Memory Subsystem Performance
First of all, we decided to study the performance of the memory controller integrated into Athlon 64 3200+. We have already mentioned above that low latency is one of the theoretical advantages of this solution, while the lower bandwidth than that of Athlon 64 FX is a theoretical drawback. Therefore, I decided to test the Athlon 64 3200+ memory controller and compare it to the dual-channel controller of the Athlon 64 FX/Opteron CPUs. In order to obtain adequate results, we compared the memory performance in an Athlon 64 3200+ based system with that in an Opteron 146 based system. Both these processors work at the same clock frequency and in fact differ only by the memory subsystem implementation. In an Opteron 146 based system we used a single-channel and dual-channel registered DDR400 with the timings set as 2.5-3-3-5, and in Athlon 64 3200+ based system – single-channel non-registered DDR400 with 2-2-2-5 and 2.5-3-4-5 timings. This way, we will be able to estimate not only the practical correlation between the performance of the memory subsystems in Athlon 64 3200+ and Athlon 64 FX/Opteron, but also the performance differences between the registered and non-registered memory.
So, let’s pass over to the practical experiments. We used the already familiar Cache Burst 32 utility, which is a worthy successor of the good old Cachemem:
Well, it was quite predictable that Athlon 64 FX/Opteron based system with a dual-channel memory controller will win the memory bandwidth test. There is another interesting thing here. If we compare the results for single-channel configurations, then we will notice that the memory controller of Athlon 64 ensures higher memory bandwidth, even if the memory configuration is absolutely identical to that of the registered memory in Athlon 64 FX/Opteron. This is exactly the price you pay for the use of Registered memory in Socket940 systems.

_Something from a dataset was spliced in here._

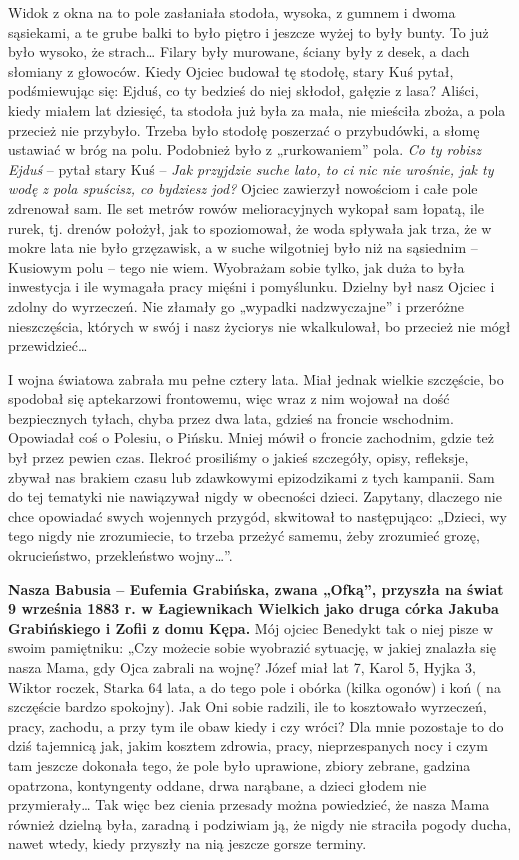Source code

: Widok z okna na to pole zasłaniała stodoła, wysoka, z gumnem i dwoma sąsiekami, a te grube balki to było piętro i jeszcze wyżej to były bunty. To już było wysoko, że strach… Filary były murowane, ściany były z desek, a dach słomiany z głowoców. Kiedy Ojciec budował tę stodołę, stary Kuś pytał, podśmiewując się: Ejduś, co ty bedzieś do niej skłodoł, gałęzie z lasa? Aliści, kiedy miałem lat dziesięć, ta stodoła już była za mała, nie mieściła zboża, a pola przecież nie przybyło. Trzeba było stodołę poszerzać o przybudówki, a słomę ustawiać w bróg na polu. Podobnież było z „rurkowaniem” pola. \textit{Co ty robisz Ejduś} -- pytał stary Kuś – \textit{Jak przyjdzie suche lato, to ci nic nie urośnie, jak ty wodę z pola spuścisz, co bydziesz jod?} Ojciec zawierzył nowościom i całe pole zdrenował sam. Ile set metrów rowów melioracyjnych wykopał sam łopatą, ile rurek, tj. drenów położył, jak to spoziomował, że woda spływała jak trza, że w mokre lata nie było grzęzawisk, a w suche wilgotniej było niż na sąsiednim – Kusiowym polu – tego nie wiem. Wyobrażam sobie tylko, jak duża to była inwestycja i ile wymagała pracy mięśni i pomyślunku. Dzielny był nasz Ojciec i zdolny do wyrzeczeń. Nie złamały go „wypadki nadzwyczajne” i przeróżne nieszczęścia, których w swój i nasz życiorys nie wkalkulował, bo przecież nie mógł przewidzieć…

I wojna światowa zabrała mu pełne cztery lata. Miał jednak wielkie szczęście, bo spodobał się aptekarzowi frontowemu, więc wraz z nim wojował na dość bezpiecznych tyłach, chyba przez dwa lata, gdzieś na froncie wschodnim. Opowiadał coś o Polesiu, o Pińsku. Mniej mówił o froncie zachodnim, gdzie też był przez pewien czas. Ilekroć prosiliśmy o jakieś szczegóły, opisy, refleksje, zbywał nas brakiem czasu lub zdawkowymi epizodzikami z tych kampanii. Sam do tej tematyki nie nawiązywał nigdy w obecności dzieci. Zapytany, dlaczego nie chce opowiadać swych wojennych przygód, skwitował to następująco: „Dzieci, wy tego nigdy nie zrozumiecie, to trzeba przeżyć samemu, żeby zrozumieć grozę, okrucieństwo, przekleństwo wojny…”. 

\textbf{Nasza Babusia – Eufemia Grabińska, zwana „Ofką”, przyszła na świat 9 września 1883 r. w Łagiewnikach Wielkich jako druga córka Jakuba Grabińskiego i Zofii z domu Kępa.} Mój ojciec Benedykt tak o niej pisze w swoim pamiętniku: „Czy możecie sobie wyobrazić sytuację, w jakiej znalazła się nasza Mama, gdy Ojca zabrali na wojnę? Józef miał lat 7, Karol 5, Hyjka 3, Wiktor roczek, Starka 64 lata, a do tego pole i obórka (kilka ogonów) i koń ( na szczęście bardzo spokojny). Jak Oni sobie radzili, ile to kosztowało wyrzeczeń, pracy, zachodu, a przy tym ile obaw kiedy i czy wróci? Dla mnie pozostaje to do dziś tajemnicą jak, jakim kosztem zdrowia, pracy, nieprzespanych nocy i czym tam jeszcze dokonała tego, że pole było uprawione, zbiory zebrane, gadzina opatrzona, kontyngenty oddane, drwa narąbane, a dzieci głodem nie przymierały… Tak więc bez cienia przesady można powiedzieć, że nasza Mama również dzielną była, zaradną i podziwiam ją, że nigdy nie straciła pogody ducha, nawet wtedy, kiedy przyszły na nią jeszcze gorsze terminy.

Moreover, non-registered memory modules allows using much more aggressive timings and in this case the advantage of Athlon 64 (compared with the Athlon 64 FX/Opteron with a single memory channel) appears even greater.
The latency tests once again prove how slow the registered memory is. The memory controller of Athlon 64 working with the non-registered memory modules, outperforms the memory controller of Athlon 64 FX/Opteron even if the timing settings are the same in both cases. If you set the minimal timings possible for the Athlon 64 based system, then the its memory latency will appear 25% lower than that of the Athlon 64 FX/Opteron based system.
All this indicates that even though Athlon 64 FX boasts a dual-channel memory controller, the competition with the new Athlon 64 working at the same clock frequency is not settled once and for all. Due to the fact that Athlon 64 supports unregistered memory, the systems based on it can be even faster in some applications than Socket940 systems with dual-channel memory subsystem using registered modules. This is probably why the currently in production Athlon 64 FX-51 model works at a higher clock frequency than the top Athlon 64 processor. Otherwise, it would be simply impossible to claim that Athlon 64 FX is definitely faster than the regular Athlon 64 .
In this respect the upcoming Athlon 64 FX processors designed for Socket939 seem to me very interesting. These processors are due next year and they are expected to be free from the major drawback of the today’s Athlon 64 FX: they will support unregistered memory modules in dual-channel DDR SDRAM configurations.